══ Data supplied ══
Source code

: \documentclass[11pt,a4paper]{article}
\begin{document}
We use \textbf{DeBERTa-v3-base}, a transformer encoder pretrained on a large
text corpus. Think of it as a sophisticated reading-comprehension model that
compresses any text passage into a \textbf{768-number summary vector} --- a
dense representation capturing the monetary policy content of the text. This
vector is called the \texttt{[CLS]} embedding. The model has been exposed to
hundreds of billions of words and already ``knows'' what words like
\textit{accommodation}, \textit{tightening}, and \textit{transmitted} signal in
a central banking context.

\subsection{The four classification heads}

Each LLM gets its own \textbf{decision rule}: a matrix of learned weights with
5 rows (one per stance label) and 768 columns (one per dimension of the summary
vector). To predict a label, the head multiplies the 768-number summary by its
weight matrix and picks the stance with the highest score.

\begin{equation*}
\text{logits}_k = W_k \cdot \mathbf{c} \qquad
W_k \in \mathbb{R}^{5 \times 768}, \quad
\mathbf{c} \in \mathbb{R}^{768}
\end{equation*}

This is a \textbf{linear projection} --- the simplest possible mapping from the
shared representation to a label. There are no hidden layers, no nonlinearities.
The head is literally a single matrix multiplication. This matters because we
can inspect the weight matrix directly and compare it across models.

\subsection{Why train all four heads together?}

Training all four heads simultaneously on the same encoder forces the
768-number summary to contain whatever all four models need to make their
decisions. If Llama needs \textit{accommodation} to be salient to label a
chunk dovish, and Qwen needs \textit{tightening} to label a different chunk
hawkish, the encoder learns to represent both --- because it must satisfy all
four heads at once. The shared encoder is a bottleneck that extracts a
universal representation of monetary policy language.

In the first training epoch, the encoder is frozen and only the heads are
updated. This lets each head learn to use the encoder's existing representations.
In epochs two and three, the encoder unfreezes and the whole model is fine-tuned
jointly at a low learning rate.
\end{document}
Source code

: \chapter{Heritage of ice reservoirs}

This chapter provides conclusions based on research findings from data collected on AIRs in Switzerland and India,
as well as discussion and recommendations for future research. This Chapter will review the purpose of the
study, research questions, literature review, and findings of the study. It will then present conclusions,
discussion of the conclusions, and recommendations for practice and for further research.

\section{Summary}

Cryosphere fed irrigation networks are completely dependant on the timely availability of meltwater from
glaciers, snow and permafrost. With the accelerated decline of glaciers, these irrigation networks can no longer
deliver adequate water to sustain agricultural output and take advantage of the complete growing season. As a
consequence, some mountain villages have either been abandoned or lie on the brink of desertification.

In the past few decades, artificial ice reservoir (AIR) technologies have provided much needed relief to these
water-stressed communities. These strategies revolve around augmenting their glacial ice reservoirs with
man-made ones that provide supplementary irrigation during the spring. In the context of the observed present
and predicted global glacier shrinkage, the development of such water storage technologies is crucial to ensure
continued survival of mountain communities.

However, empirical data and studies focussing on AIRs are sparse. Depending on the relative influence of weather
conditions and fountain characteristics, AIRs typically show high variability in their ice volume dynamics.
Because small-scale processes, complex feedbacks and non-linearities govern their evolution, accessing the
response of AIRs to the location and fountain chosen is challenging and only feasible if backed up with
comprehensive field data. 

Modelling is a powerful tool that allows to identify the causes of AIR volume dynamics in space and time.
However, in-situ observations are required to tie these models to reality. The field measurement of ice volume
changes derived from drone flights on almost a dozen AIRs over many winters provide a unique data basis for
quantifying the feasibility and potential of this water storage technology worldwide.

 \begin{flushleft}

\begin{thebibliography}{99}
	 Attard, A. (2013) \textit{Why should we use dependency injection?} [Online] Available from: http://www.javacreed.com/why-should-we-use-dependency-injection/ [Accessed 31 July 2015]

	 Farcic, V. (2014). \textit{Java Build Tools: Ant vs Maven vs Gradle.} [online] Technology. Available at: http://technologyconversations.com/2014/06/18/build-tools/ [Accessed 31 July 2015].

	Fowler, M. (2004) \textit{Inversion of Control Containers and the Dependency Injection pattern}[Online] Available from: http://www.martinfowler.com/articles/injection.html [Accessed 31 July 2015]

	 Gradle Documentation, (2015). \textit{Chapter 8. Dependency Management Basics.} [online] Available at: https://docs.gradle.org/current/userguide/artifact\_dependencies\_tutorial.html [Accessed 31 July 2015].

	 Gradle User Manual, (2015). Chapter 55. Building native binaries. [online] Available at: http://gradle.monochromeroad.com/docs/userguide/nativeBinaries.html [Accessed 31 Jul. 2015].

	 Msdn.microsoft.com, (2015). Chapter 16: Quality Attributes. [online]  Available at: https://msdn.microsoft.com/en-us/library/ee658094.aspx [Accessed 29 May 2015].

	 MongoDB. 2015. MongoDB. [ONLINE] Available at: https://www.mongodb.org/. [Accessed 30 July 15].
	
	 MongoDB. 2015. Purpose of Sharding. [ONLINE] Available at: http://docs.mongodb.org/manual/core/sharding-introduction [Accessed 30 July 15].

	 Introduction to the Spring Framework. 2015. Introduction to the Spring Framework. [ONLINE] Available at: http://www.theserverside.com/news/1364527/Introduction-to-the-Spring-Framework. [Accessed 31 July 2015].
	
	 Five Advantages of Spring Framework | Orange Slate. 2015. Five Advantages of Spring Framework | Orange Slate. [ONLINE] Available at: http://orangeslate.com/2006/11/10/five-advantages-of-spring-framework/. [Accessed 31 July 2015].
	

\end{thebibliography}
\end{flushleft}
═══
══ Data supplied ══
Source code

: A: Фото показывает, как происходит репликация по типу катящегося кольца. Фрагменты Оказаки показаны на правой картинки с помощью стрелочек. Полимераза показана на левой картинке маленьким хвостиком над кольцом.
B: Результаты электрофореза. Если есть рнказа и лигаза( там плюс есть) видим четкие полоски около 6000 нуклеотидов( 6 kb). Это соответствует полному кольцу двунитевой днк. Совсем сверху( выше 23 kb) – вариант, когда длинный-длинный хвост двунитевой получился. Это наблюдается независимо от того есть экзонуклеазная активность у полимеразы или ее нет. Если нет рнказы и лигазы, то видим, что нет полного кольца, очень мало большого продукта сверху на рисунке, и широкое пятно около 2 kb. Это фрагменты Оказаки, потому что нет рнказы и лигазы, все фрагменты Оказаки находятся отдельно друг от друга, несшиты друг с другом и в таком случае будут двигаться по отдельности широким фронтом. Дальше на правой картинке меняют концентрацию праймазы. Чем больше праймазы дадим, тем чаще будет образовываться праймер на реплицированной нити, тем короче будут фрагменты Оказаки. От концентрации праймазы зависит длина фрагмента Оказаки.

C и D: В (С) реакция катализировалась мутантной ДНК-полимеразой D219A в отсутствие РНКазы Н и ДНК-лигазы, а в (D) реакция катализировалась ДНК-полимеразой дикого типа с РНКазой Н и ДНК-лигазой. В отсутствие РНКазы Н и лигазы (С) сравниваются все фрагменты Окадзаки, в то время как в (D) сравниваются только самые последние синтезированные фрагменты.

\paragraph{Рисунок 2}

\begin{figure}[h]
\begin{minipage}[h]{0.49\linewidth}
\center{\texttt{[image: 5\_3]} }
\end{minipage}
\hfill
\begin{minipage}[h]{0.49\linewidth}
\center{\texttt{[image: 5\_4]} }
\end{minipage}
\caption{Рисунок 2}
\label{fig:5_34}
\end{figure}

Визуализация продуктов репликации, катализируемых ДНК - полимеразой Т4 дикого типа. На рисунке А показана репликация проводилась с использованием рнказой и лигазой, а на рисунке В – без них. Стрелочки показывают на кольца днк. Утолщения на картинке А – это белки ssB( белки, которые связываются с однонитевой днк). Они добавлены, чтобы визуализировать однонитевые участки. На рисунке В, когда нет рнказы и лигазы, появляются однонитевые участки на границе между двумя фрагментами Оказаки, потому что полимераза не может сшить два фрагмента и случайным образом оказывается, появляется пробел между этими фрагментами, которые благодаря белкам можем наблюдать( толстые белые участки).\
═══
══ Data supplied ══
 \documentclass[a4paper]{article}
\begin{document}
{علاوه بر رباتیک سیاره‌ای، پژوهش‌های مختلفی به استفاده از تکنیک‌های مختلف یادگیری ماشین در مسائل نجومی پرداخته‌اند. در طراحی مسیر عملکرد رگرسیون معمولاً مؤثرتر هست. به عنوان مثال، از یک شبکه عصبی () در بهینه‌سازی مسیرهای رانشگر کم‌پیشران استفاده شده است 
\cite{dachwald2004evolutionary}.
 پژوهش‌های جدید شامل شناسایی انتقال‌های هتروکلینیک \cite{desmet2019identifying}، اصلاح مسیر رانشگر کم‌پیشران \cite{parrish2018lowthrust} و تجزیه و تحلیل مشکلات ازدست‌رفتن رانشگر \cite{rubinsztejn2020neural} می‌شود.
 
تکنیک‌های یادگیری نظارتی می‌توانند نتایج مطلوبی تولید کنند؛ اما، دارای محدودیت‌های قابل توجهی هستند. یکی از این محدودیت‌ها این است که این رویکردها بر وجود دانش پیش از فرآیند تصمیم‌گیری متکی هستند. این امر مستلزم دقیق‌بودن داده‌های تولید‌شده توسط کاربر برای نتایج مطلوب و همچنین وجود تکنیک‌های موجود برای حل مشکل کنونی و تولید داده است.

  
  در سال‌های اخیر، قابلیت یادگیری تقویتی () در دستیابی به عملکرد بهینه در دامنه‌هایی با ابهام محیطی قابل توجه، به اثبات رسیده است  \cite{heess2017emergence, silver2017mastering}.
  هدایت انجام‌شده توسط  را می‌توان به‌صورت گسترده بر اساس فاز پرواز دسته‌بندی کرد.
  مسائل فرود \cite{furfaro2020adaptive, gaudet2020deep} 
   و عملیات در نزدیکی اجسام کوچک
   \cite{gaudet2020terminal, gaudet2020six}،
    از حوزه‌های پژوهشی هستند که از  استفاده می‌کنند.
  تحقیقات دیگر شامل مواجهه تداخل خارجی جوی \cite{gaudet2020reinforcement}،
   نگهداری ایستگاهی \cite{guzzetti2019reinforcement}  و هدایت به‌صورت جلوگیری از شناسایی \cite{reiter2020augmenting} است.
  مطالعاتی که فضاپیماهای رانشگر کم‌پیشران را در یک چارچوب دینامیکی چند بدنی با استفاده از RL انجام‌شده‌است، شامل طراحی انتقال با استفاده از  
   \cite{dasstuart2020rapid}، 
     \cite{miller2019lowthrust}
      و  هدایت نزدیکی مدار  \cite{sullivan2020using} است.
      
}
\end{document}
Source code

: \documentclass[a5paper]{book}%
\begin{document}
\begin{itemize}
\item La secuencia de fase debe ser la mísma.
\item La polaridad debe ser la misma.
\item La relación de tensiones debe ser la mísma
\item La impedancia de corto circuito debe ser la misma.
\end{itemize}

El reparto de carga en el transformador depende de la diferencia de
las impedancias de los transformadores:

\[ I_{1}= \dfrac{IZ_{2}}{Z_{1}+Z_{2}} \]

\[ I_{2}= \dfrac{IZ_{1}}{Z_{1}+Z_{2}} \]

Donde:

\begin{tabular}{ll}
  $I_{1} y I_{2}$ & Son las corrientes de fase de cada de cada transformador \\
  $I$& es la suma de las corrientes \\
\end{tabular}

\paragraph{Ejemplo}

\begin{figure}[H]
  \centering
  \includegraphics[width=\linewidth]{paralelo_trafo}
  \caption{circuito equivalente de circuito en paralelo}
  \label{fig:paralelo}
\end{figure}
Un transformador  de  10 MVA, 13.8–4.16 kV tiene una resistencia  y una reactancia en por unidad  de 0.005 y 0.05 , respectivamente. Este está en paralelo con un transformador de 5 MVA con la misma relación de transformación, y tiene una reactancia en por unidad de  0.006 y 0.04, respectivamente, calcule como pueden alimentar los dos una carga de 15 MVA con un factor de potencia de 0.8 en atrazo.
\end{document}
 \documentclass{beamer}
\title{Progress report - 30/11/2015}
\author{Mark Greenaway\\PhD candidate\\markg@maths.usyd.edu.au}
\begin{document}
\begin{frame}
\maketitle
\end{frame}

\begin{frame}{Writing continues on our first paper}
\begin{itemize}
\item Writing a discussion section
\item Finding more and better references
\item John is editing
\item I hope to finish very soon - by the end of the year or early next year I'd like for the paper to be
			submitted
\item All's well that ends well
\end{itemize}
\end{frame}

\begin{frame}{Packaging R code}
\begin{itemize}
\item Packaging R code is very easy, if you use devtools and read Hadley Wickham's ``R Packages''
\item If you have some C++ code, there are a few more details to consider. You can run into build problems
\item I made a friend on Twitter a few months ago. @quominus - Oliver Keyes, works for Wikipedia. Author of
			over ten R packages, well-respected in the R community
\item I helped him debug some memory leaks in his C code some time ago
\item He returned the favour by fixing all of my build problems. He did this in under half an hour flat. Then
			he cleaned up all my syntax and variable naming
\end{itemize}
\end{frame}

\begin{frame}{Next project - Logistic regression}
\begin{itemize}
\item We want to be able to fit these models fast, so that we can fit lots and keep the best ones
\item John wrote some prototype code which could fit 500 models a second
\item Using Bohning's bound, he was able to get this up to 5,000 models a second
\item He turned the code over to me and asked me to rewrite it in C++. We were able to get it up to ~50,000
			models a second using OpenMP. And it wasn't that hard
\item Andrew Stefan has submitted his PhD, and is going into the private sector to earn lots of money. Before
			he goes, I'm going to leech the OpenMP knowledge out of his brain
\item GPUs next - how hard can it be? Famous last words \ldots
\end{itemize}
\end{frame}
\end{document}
═══
In the records above, find the lines containing "only" and copy them.

Answer section:
In the first training epoch, the encoder is frozen and only the heads are
response of AIRs to the location and fountain chosen is challenging and only feasible if backed up with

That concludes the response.